Closed elulue closed 5 years ago

elulue commented 5 years ago

Hi, Branch py3 working fine on my PC, I use ubuntu18.04, py3.5 and tensorflow 1.10 with singal video card Nvidia 1070. I see my GPU usage is around 30% while most video card memory been occupied during training. I'd like to see if there's room to improve the performance so goto tensorboard.

But the device is unknown when I check it in tensorboard->graph, also could not see compute time. Could you pls kindly let me know if any tip to fix it ? Thanks a lot.

image

elulue commented 5 years ago

btw, if use tfdbg, I can see - "WARNING:tensorflow:Failed to load partition graphs for device /job:localhost/replica:0/task:0/device:CPU:0 from disk. As a fallback, the client graphs will be used. This may cause mismatches in device names."

elulue commented 5 years ago

I've found the root cause, tensorboard don't record compute time etc by default.
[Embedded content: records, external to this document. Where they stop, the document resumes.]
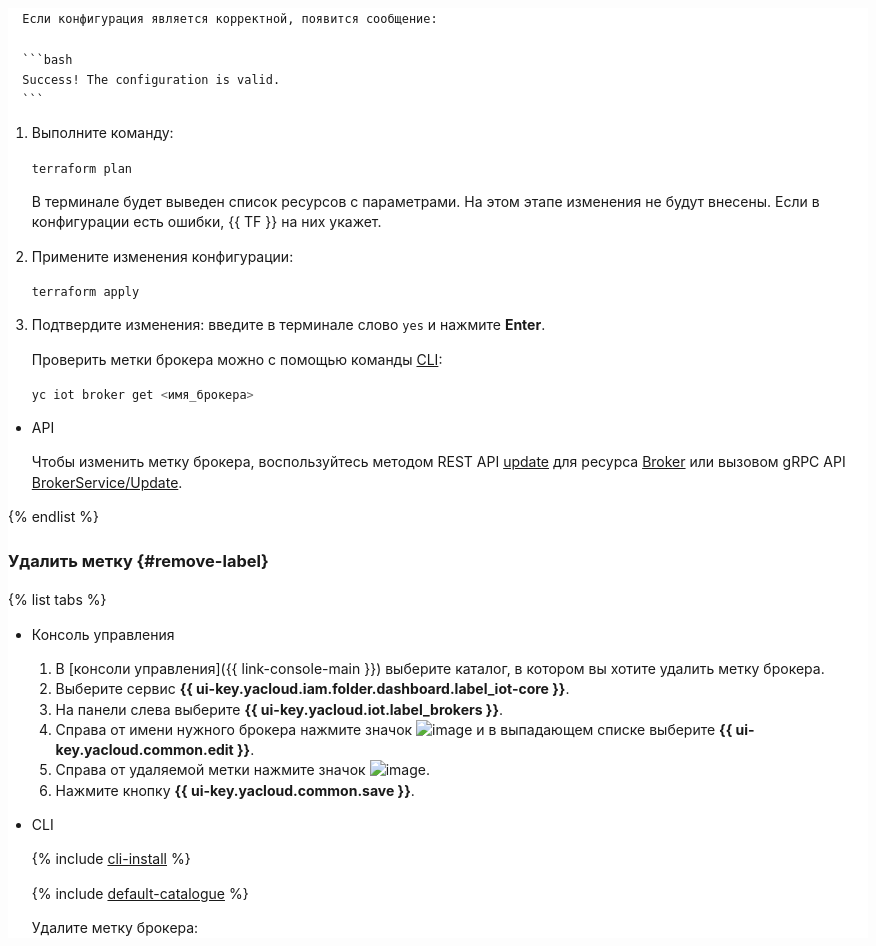       Если конфигурация является корректной, появится сообщение:
     
      ```bash
      Success! The configuration is valid.
      ```

  1. Выполните команду:

      ```bash
      terraform plan
      ```
  
      В терминале будет выведен список ресурсов с параметрами. На этом этапе изменения не будут внесены. Если в конфигурации есть ошибки, {{ TF }} на них укажет.
  1. Примените изменения конфигурации:

      ```bash
      terraform apply
      ```
     
  1. Подтвердите изменения: введите в терминале слово `yes` и нажмите **Enter**.

      Проверить метки брокера можно с помощью команды [CLI](../../../cli/quickstart.md):

      ```bash
      yc iot broker get <имя_брокера>
      ```

- API

  Чтобы изменить метку брокера, воспользуйтесь методом REST API [update](../../broker/api-ref/Broker/update.md) для ресурса [Broker](../../broker/api-ref/Broker/index.md) или вызовом gRPC API [BrokerService/Update](../../broker/api-ref/grpc/broker_service.md#Update).

{% endlist %}

### Удалить метку {#remove-label}

{% list tabs %}

- Консоль управления

   1. В [консоли управления]({{ link-console-main }}) выберите каталог, в котором вы хотите удалить метку брокера.
   1. Выберите сервис **{{ ui-key.yacloud.iam.folder.dashboard.label_iot-core }}**.
   1. На панели слева выберите **{{ ui-key.yacloud.iot.label_brokers }}**.
   1. Справа от имени нужного брокера нажмите значок ![image](../../../_assets/horizontal-ellipsis.svg) и в выпадающем списке выберите **{{ ui-key.yacloud.common.edit }}**.
   1. Справа от удаляемой метки нажмите значок ![image](../../../_assets/cross.svg).
   1. Нажмите кнопку **{{ ui-key.yacloud.common.save }}**.

- CLI

  {% include [cli-install](../../../_includes/cli-install.md) %}
    
  {% include [default-catalogue](../../../_includes/default-catalogue.md) %}

  Удалите метку брокера:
I updated below and working for me -


                if np.mod(global_step, show_every_n_step) == 1:
                    run_options = tf.RunOptions(trace_level=tf.RunOptions.FULL_TRACE)
                    run_metadata = tf.RunMetadata()
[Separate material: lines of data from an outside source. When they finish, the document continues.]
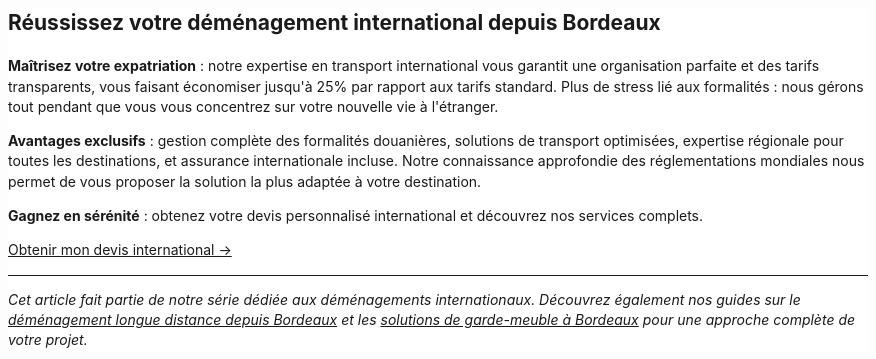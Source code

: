 ## Réussissez votre déménagement international depuis Bordeaux

**Maîtrisez votre expatriation** : notre expertise en transport international vous garantit une organisation parfaite et des tarifs transparents, vous faisant économiser jusqu'à 25% par rapport aux tarifs standard. Plus de stress lié aux formalités : nous gérons tout pendant que vous vous concentrez sur votre nouvelle vie à l'étranger.

**Avantages exclusifs** : gestion complète des formalités douanières, solutions de transport optimisées, expertise régionale pour toutes les destinations, et assurance internationale incluse. Notre connaissance approfondie des réglementations mondiales nous permet de vous proposer la solution la plus adaptée à votre destination.

**Gagnez en sérénité** : obtenez votre devis personnalisé international et découvrez nos services complets.

[Obtenir mon devis international →](/contact)

---

*Cet article fait partie de notre série dédiée aux déménagements internationaux. Découvrez également nos guides sur le [déménagement longue distance depuis Bordeaux](/blog/demenagement-entreprise-bordeaux/demenagement-entreprise-bordeaux-guide) et les [solutions de garde-meuble à Bordeaux](/blog/garde-meuble-bordeaux/garde-meuble-bordeaux-guide) pour une approche complète de votre projet.*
                    train_loss, train_mse, _, train_merged_sum = self.sess.run(
                        [self.loss, self.mse, self.optim, self.summary], train_data_feed,
                        options=run_options, run_metadata=run_metadata)
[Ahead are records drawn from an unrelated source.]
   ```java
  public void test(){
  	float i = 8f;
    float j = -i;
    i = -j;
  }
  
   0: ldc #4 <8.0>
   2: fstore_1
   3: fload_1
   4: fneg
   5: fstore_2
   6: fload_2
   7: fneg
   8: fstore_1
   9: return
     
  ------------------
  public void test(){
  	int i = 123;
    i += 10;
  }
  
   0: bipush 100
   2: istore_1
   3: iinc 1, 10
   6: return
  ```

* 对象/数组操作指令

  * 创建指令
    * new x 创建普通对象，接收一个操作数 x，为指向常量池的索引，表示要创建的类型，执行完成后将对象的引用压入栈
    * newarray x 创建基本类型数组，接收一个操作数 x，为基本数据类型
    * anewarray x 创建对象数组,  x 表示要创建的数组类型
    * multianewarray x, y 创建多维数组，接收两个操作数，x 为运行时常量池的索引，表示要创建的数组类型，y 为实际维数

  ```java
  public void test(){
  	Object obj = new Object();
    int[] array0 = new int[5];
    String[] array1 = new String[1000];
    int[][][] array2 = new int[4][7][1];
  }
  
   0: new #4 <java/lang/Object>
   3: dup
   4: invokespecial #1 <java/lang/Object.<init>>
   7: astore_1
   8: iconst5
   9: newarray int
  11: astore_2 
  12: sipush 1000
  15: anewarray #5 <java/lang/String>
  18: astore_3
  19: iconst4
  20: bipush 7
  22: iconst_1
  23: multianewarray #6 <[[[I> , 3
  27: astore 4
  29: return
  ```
                    self.writer.add_run_metadata(run_metadata, 'step{}'.format(global_step))
                    self.writer.add_summary(train_merged_sum, global_step=global_step)

                else:
                    train_loss, train_mse, _, train_merged_sum = self.sess.run(
                        [self.loss, self.mse, self.optim, self.summary], train_data_feed)
                    self.writer.add_summary(train_merged_sum, global_step=global_step)